• Exercise
Show every line in the material below in which the string "https" appears.

• Entries provided
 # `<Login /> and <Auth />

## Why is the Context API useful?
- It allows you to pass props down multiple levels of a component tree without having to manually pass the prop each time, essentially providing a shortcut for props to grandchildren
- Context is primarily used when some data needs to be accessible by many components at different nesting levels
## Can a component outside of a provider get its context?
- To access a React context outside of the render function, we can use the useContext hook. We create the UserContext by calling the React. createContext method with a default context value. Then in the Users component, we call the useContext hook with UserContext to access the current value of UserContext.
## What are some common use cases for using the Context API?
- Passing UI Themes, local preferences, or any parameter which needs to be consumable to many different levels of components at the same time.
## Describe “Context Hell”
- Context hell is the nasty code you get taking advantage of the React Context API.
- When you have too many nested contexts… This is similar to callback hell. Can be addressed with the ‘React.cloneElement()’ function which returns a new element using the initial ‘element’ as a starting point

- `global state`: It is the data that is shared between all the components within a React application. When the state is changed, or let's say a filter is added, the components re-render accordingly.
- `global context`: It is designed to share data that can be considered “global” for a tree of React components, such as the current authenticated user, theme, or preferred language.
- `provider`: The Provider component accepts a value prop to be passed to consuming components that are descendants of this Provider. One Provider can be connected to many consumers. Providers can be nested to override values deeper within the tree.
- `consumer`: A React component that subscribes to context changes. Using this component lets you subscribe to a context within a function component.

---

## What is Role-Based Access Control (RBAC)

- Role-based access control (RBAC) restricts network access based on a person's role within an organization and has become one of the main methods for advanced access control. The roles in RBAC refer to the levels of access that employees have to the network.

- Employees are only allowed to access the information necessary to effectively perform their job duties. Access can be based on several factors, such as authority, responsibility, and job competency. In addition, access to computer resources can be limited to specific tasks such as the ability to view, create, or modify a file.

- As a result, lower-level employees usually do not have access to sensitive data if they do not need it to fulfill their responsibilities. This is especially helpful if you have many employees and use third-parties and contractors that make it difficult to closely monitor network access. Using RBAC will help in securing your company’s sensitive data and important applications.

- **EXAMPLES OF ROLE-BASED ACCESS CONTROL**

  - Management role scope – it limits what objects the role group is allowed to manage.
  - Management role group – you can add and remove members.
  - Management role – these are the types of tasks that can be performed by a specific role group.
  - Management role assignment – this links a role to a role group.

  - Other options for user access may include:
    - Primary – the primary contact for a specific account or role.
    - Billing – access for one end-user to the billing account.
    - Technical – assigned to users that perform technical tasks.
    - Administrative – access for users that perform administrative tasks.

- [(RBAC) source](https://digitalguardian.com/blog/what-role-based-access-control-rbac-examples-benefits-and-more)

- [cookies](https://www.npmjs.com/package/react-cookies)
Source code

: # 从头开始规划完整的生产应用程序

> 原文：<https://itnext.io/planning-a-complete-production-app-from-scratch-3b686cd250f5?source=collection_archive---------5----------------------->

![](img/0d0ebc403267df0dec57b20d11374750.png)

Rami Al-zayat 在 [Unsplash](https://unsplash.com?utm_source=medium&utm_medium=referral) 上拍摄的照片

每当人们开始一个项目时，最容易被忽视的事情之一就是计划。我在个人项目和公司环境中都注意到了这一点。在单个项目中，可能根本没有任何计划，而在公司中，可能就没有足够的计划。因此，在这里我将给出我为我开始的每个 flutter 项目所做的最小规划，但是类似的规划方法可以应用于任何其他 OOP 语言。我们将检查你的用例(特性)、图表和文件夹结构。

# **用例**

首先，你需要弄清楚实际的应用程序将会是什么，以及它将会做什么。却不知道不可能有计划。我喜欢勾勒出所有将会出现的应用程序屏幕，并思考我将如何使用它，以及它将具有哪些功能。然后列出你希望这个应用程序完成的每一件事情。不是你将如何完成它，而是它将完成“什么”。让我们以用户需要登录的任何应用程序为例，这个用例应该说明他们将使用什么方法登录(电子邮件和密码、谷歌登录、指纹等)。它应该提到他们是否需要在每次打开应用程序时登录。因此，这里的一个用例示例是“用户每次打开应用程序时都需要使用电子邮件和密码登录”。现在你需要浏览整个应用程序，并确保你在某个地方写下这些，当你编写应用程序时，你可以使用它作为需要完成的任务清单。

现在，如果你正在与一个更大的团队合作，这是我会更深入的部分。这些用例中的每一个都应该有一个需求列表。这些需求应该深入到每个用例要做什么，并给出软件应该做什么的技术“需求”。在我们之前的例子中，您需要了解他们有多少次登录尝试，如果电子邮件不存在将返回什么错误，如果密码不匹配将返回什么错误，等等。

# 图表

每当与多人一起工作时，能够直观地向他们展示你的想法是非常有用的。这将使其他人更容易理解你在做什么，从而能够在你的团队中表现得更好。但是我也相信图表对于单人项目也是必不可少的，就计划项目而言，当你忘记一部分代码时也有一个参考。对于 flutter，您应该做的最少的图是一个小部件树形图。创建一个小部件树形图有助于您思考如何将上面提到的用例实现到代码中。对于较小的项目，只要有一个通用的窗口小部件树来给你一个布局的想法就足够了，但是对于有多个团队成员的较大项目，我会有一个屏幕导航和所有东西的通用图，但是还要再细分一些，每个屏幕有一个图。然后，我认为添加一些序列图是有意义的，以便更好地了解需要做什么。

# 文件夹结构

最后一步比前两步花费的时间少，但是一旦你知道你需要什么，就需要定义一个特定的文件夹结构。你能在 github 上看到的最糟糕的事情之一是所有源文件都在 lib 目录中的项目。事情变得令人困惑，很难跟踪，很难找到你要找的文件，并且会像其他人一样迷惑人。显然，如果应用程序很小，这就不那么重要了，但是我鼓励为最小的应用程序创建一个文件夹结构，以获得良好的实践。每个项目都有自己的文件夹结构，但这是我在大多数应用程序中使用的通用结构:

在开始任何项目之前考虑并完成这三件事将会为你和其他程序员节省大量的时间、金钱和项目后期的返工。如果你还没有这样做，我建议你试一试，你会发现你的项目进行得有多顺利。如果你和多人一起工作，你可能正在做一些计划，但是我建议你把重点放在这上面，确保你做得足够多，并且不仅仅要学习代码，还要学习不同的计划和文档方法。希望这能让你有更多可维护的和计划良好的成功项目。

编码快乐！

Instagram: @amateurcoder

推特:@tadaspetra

• Output of the exercise
- [(RBAC) source](https://digitalguardian.com/blog/what-role-based-access-control-rbac-examples-benefits-and-more)
- [cookies](https://www.npmjs.com/package/react-cookies)
> 原文：<https://itnext.io/planning-a-complete-production-app-from-scratch-3b686cd250f5?source=collection_archive---------5----------------------->
Rami Al-zayat 在 [Unsplash](https://unsplash.com?utm_source=medium&utm_medium=referral) 上拍摄的照片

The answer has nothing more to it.